Nvidia posted Q2 net income of $26.4 billion, up 59% over last year. CFO Colette Kress said on the call that Nvidia’s full stack AI solutions for cloud service providers and other customers are contributing to the company’s growth.
“We are at the beginning of an industrial revolution that will transform every industry,” Kress said. “We see $3 trillion to $4 trillion in AI infrastructure spend by the end of the decade.”
Major customers like Microsoft, Amazon and Google are building out their AI infrastructure with Nvidia’s chips and racks in the race for AI dominance. In June, Meta’s Mark Zuckerberg pledged to spend hundreds of billions of dollars to build several massive AI data centers for superintelligence, Reuters reported. Meta is a major buyer of Nvidia’s chips.
As cloud service providers build out their infrastructures, Nvidia’s Q2 data center revenue has surged to $41.1 billion, up 56% from a year ago. This was driven in part by two direct customers that accounted for 39% of the company’s total revenue, according to an investor filing.

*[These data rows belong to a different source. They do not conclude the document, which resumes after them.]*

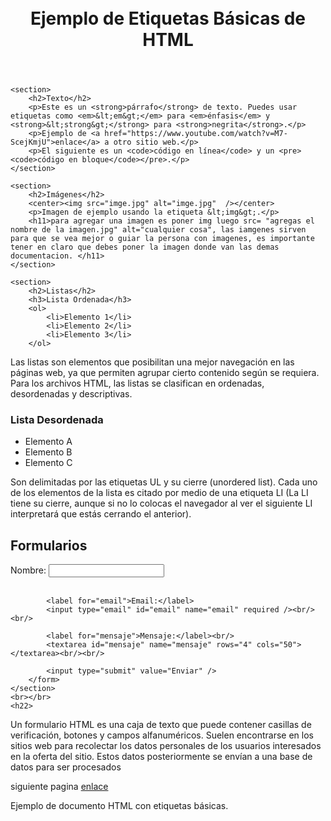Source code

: <!DOCTYPE html>
<html>
<head>
	<meta charset="utf-8">
	<meta name="viewport" content="width=device-width, initial-scale=1">
	<title> Aprendizaje html </title>
</head>
<body>
    <br></br>
    <header>
        <center><h1>Ejemplo de Etiquetas Básicas de HTML</h1></center>
    </header>

    <section>
        <h2>Texto</h2>
        <p>Este es un <strong>párrafo</strong> de texto. Puedes usar etiquetas como <em>&lt;em&gt;</em> para <em>énfasis</em> y <strong>&lt;strong&gt;</strong> para <strong>negrita</strong>.</p>
        <p>Ejemplo de <a href="https://www.youtube.com/watch?v=M7-ScejKmjU">enlace</a> a otro sitio web.</p>
        <p>El siguiente es un <code>código en línea</code> y un <pre><code>código en bloque</code></pre>.</p>
    </section>

    <section>
        <h2>Imágenes</h2>
        <center><img src="imge.jpg" alt="imge.jpg"  /></center>
        <p>Imagen de ejemplo usando la etiqueta &lt;img&gt;.</p>
        <h11>para agregar una imagen es poner img luego src= "agregas el nombre de la imagen.jpg" alt="cualquier cosa", las iamgenes sirven para que se vea mejor o guiar la persona con imagenes, es importante tener en claro que debes poner la imagen donde van las demas documentacion. </h11>
    </section>

    <section>
        <h2>Listas</h2>
        <h3>Lista Ordenada</h3>
        <ol>
            <li>Elemento 1</li>
            <li>Elemento 2</li>
            <li>Elemento 3</li>
        </ol>
<h13>Las listas son elementos que posibilitan una mejor navegación en las páginas web, ya que permiten agrupar cierto contenido según se requiera. Para los archivos HTML, las listas se clasifican en ordenadas, desordenadas y descriptivas.</h13>
<br></brgh>
        <h3>Lista Desordenada</h3>
        <ul>
            <li>Elemento A</li>
            <li>Elemento B</li>
            <li>Elemento C</li>
        </ul>
        <b20>Son delimitadas por las etiquetas UL y su cierre (unordered list). Cada uno de los elementos de la lista es citado por medio de una etiqueta LI (La LI tiene su cierre, aunque si no lo colocas el navegador al ver el siguiente LI interpretará que estás cerrando el anterior).</b20>
    </section>
    <section>
        <h2>Formularios</h2>
        <form action="/enviar-formulario" method="post">
            <label for="nombre">Nombre:</label>
            <input type="text" id="nombre" name="nombre" required /><br/><br/>

            <label for="email">Email:</label>
            <input type="email" id="email" name="email" required /><br/><br/>

            <label for="mensaje">Mensaje:</label><br/>
            <textarea id="mensaje" name="mensaje" rows="4" cols="50"></textarea><br/><br/>

            <input type="submit" value="Enviar" />
        </form>
    </section>
    <br></br>
    <h22>
Un formulario HTML es una caja de texto que puede contener casillas de verificación, botones y campos alfanuméricos. Suelen encontrarse en los sitios web para recolectar los datos personales de los usuarios interesados en la oferta del sitio. Estos datos posteriormente se envían a una base de datos para ser procesados</h22>
      <p> siguiente pagina <a href="file:///D:/html%20aprendizaje/text2.html">enlace</a></p>
    <footer>
        <p>Ejemplo de documento HTML con etiquetas básicas.</p>
    </footer>
    </style>
</head>
</body>
</html>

In the same quarter last year, Nvidia’s top two customers made up 14% and 11% of sales.
While no details were provided about who the top customers could be, Nvidia reported that an “AI research and deployment company” contributed to a meaningful amount of revenue through a mix of direct and indirect customers.
“We have experienced periods where we receive a significant amount of our revenue from a limited number of customers, and this trend may continue,” the company disclosed to investors in the filing.
Looking ahead, Nvidia is expecting Q3 revenue to grow sequentially to $54 billion. Nvidia excluded any assumed H20 chip sales to China after geopolitical issues jammed shipments earlier this year.
In late July, the U.S. government began reviewing licenses for H20 sales to China customers, however, Nvidia has not shipped any of the products based on those licenses, Kress said. Currently, the U.S. government is expecting 15% of the revenue generated from those sales, but no official regulation requirement has been published yet.
“If geopolitical issues reside, we should ship $2 billion to $5 billion in H20 revenue in Q3,” Kress said. “And if we had more orders, we can bill more.”
Blackwell chips are still prohibited to sell in China.